Stored data:
---*---

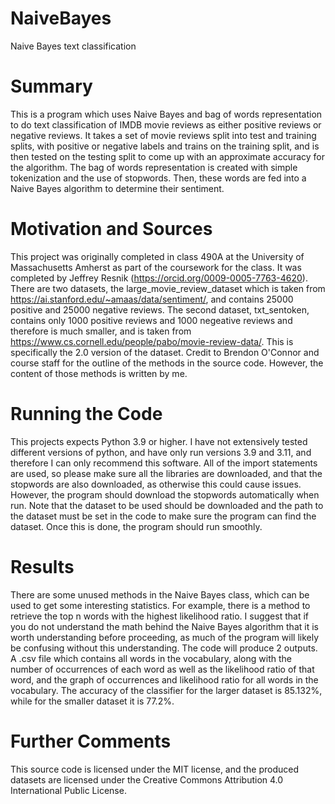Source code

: # NaiveBayes
Naive Bayes text classification

# Summary
This is a program which uses Naive Bayes and bag of words representation to do text classification of IMDB movie reviews as either positive reviews or negative reviews. It takes a set of movie reviews split into test and training splits, with positive or negative labels and trains on the training split, and is then tested on the testing split to come up with an approximate accuracy for the algorithm. The bag of words representation is created with simple tokenization and the use of stopwords. Then, these words are fed into a Naive Bayes algorithm to determine their sentiment.

# Motivation and Sources
This project was originally completed in class 490A at the University of Massachusetts Amherst as part of the coursework for the class. It was completed by Jeffrey Resnik (https://orcid.org/0009-0005-7763-4620). There are two datasets, the large_movie_review_dataset which is taken from https://ai.stanford.edu/~amaas/data/sentiment/, and contains 25000 positive and 25000 negative reviews. The second dataset, txt_sentoken, contains only 1000 positive reviews and 1000 negeative reviews and therefore is much smaller, and is taken from https://www.cs.cornell.edu/people/pabo/movie-review-data/. This is specifically the 2.0 version of the dataset. Credit to Brendon O'Connor and course staff for the outline of the methods in the source code. However, the content of those methods is written by me.

# Running the Code
This projects expects Python 3.9 or higher. I have not extensively tested different versions of python, and have only run versions 3.9 and 3.11, and therefore I can only recommend this software. All of the import statements are used, so please make sure all the libraries are downloaded, and that the stopwords are also downloaded, as otherwise this could cause issues. However, the program should download the stopwords automatically when run. Note that the dataset to be used should be downloaded and the path to the dataset must be set in the code to make sure the program can find the dataset. Once this is done, the program should run smoothly.

# Results
There are some unused methods in the Naive Bayes class, which can be used to get some interesting statistics. For example, there is a method to retrieve the top n words with the highest likelihood ratio. I suggest that if you do not understand the math behind the Naive Bayes algorithm that it is worth understanding before proceeding, as much of the program will likely be confusing without this understanding. The code will produce 2 outputs. A .csv file which contains all words in the vocabulary, along with the number of occurrences of each word as well as the likelihood ratio of that word, and the graph of occurrences and likelihood ratio for all words in the vocabulary. The accuracy of the classifier for the larger dataset is 85.132%, while for the smaller dataset it is 77.2%.

# Further Comments
This source code is licensed under the MIT license, and the produced datasets are licensed under the Creative Commons Attribution 4.0 International Public License.
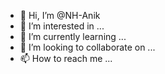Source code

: - 👋 Hi, I’m @NH-Anik
- 👀 I’m interested in ...
- 🌱 I’m currently learning ...
- 💞️ I’m looking to collaborate on ...
- 📫 How to reach me ...

<!---
NH-Anik/NH-Anik is a ✨ special ✨ repository because its `README.md` (this file) appears on your GitHub profile.
You can click the Preview link to take a look at your changes.
--->
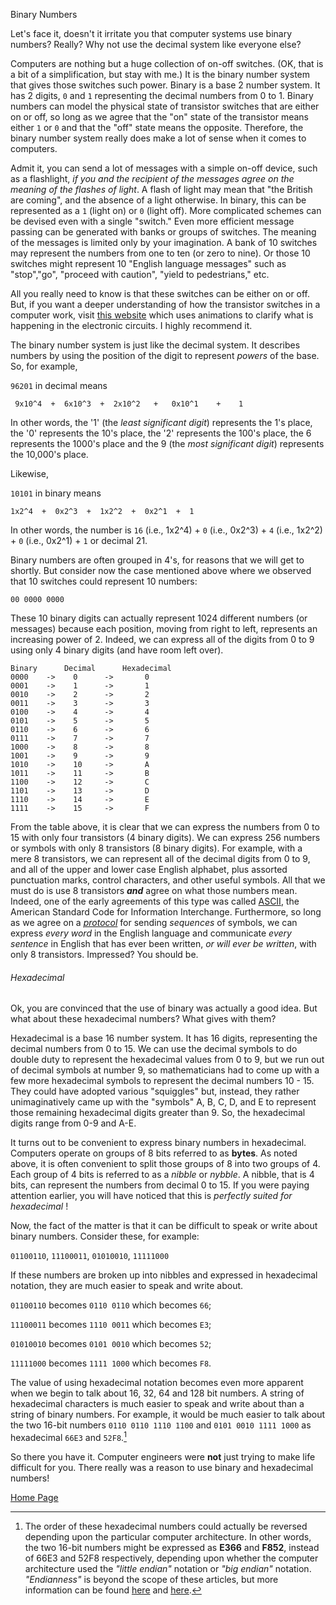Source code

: Binary Numbers

Let's face it, doesn't it irritate you that computer systems use binary numbers?  Really?  Why not use the decimal system like everyone else?

Computers are nothing but a huge collection of on-off switches.  (OK, that is a bit of a simplification, but stay with me.)  It is the binary number system that gives those switches such power.  Binary is a base 2 number system.  It has 2 digits, `0` and `1` representing the decimal numbers from 0 to 1.  Binary numbers can model the physical state of transistor switches that are either on or off, so long as we agree that the "on" state of the transistor means either `1` or `0` and that the "off" state means the opposite.  Therefore, the binary number system really does make a lot of sense when it comes to computers.

Admit it, you can send a lot of messages with a simple on-off device, such as a flashlight, *if you and the recipient of the messages agree on the meaning of the flashes of light*.  A flash of light may mean that "the British are coming", and the absence of a light otherwise.  In binary, this can be represented as a `1` (light on) or `0` (light off).  More complicated schemes can be devised even with a single "switch."  Even more efficient message passing can  be generated with banks or groups of switches.  The meaning of the messages is limited only by your imagination.  A bank of 10 switches may represent the numbers from one to ten (or zero to nine).  Or those 10 switches might represent 10 "English language messages" such as "stop","go", "proceed with caution", "yield to pedestrians," etc.

All you really need to know is that these switches can be either on or off.  But, if you want a deeper understanding of how the transistor switches in a computer work, visit [this website](http://bbrown.kennesaw.edu/web_lectures/transistors/) which uses animations to clarify what is happening in the electronic circuits.  I highly recommend it.

The binary number system is just like the decimal system.  It describes numbers by using the position of the digit to represent *powers* of the base.  So, for example,

`96201` in decimal means

     9x10^4  +  6x10^3  +  2x10^2   +   0x10^1    +    1

In other words, the '1' (the *least significant digit*) represents the 1's place, the '0' represents the 10's place, the '2' represents the 100's place, the 6 represents the 1000's place and the 9 (the *most significant digit*) represents the 10,000's place.

Likewise,

`10101` in binary means

    1x2^4  +  0x2^3  +  1x2^2  +  0x2^1  +  1

In other words, the number is `16` (i.e., 1x2^4) + `0` (i.e., 0x2^3) + `4` (i.e., 1x2^2) + `0` (i.e., 0x2^1) + `1` or decimal 21.

Binary numbers are often grouped in 4's, for reasons that we will get to shortly.  But consider now the case mentioned above where we observed that 10 switches could represent 10 numbers:

`00 0000 0000`  

These 10 binary digits can actually represent 1024 different numbers (or messages) because each position, moving from right to left, represents an increasing power of 2.  Indeed, we can express all of the digits from 0 to 9 using only 4 binary digits (and have room left over).

    Binary      Decimal      Hexadecimal
    0000    ->    0      ->       0
    0001    ->    1      ->       1
    0010    ->    2      ->       2
    0011    ->    3      ->       3
    0100    ->    4      ->       4
    0101    ->    5      ->       5
    0110    ->    6      ->       6
    0111    ->    7      ->       7
    1000    ->    8      ->       8
    1001    ->    9      ->       9
    1010    ->    10     ->       A
    1011    ->    11     ->       B
    1100    ->    12     ->       C
    1101    ->    13     ->       D
    1110    ->    14     ->       E
    1111    ->    15     ->       F

From the table above, it is clear that we can express the numbers from 0 to 15 with only four transistors (4 binary digits).  We can express 256 numbers or symbols with only 8 transistors (8 binary digits).  For example, with a mere 8 transistors, we can represent all of the decimal digits from 0 to 9, and all of the upper and lower case English alphabet, plus assorted punctuation marks, control characters, and other useful symbols.  All that we must do is use 8 transistors ***and*** agree on what those numbers mean.  Indeed, one of the early agreements of this type was called [ASCII](https://en.wikipedia.org/wiki/ASCII), the American Standard Code for Information Interchange.  Furthermore, so long as we agree on a [*protocol*](https://en.wikipedia.org/wiki/Communications_protocol "a set of rules for sending and receiving messages") for sending *sequences* of symbols, we can express *every word* in the English language and communicate *every sentence* in English that has ever been written, *or will ever be written*, with only 8 transistors.  Impressed?  You should be.

###### Hexadecimal
Ok, you are convinced that the use of binary was actually a good idea.  But what about these hexadecimal numbers?  What gives with them?

Hexadecimal is a base 16 number system.  It has 16 digits, representing the decimal numbers from 0 to 15.  We can use the decimal symbols to do double duty to represent the hexadecimal values from 0 to 9, but we run out of decimal symbols at number 9, so mathematicians had to come up with a few more hexadecimal symbols to represent the decimal numbers 10 - 15.  They could have adopted various "squiggles" but, instead, they rather unimaginatively came up with the "symbols" A, B, C, D, and E to represent those remaining hexadecimal digits greater than 9.  So, the hexadecimal digits range from 0-9 and A-E.

It turns out to be convenient to express binary numbers in hexadecimal.  Computers operate on groups of 8 bits referred to as **bytes**.  As noted above, it is often convenient to split those groups of 8 into two groups of 4.  Each group of 4 bits is referred to as a *nibble* or *nybble*.  A nibble, that is 4 bits, can represent the numbers from decimal 0 to 15.  If you were paying attention earlier, you will have noticed that this is *perfectly suited for hexadecimal* !

Now, the fact of the matter is that it can be difficult to speak or write about binary numbers.  Consider these, for example:

`01100110`, `11100011`, `01010010`, `11111000` 

If these numbers are broken up into nibbles and expressed in hexadecimal notation, they are much easier to speak and write about.  

`01100110` becomes `0110 0110` which becomes `66`;

`11100011` becomes `1110 0011` which becomes `E3`;

`01010010` becomes `0101 0010` which becomes `52`;

`11111000` becomes `1111 1000` which becomes `F8`.

The value of using hexadecimal notation becomes even more apparent when we begin to talk about 16, 32, 64 and 128 bit numbers.  A string of hexadecimal characters is much easier to speak and write about than a string of binary numbers.  For example, it would be much easier to talk about the two 16-bit numbers `0110 0110 1110 1100` and `0101 0010 1111 1000` as hexadecimal `66E3` and `52F8`.[^1]

So there you have it.   Computer engineers were **not** just trying to make life difficult for you.  There really was a reason to use binary and hexadecimal numbers!

[Home Page](/home)

[^1]: The order of these hexadecimal numbers could actually be reversed depending upon the particular computer architecture.  In other words, the two 16-bit numbers might be expressed as **E366** and **F852**, instead of 66E3 and 52F8 respectively, depending upon whether the computer architecture used the *"little endian"* notation or *"big endian"* notation.  *"Endianness"* is beyond the scope of these articles, but more information can be found [here](http://www.cs.umd.edu/class/sum2003/cmsc311/Notes/Data/endian.html) and [here](http://betterexplained.com/articles/understanding-big-and-little-endian-byte-order/).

---*---

Instructions for the task: In the entries above, find each line with the word "difficult" and show it.

Response for this exercise:
Now, the fact of the matter is that it can be difficult to speak or write about binary numbers.  Consider these, for example:
So there you have it.   Computer engineers were **not** just trying to make life difficult for you.  There really was a reason to use binary and hexadecimal numbers!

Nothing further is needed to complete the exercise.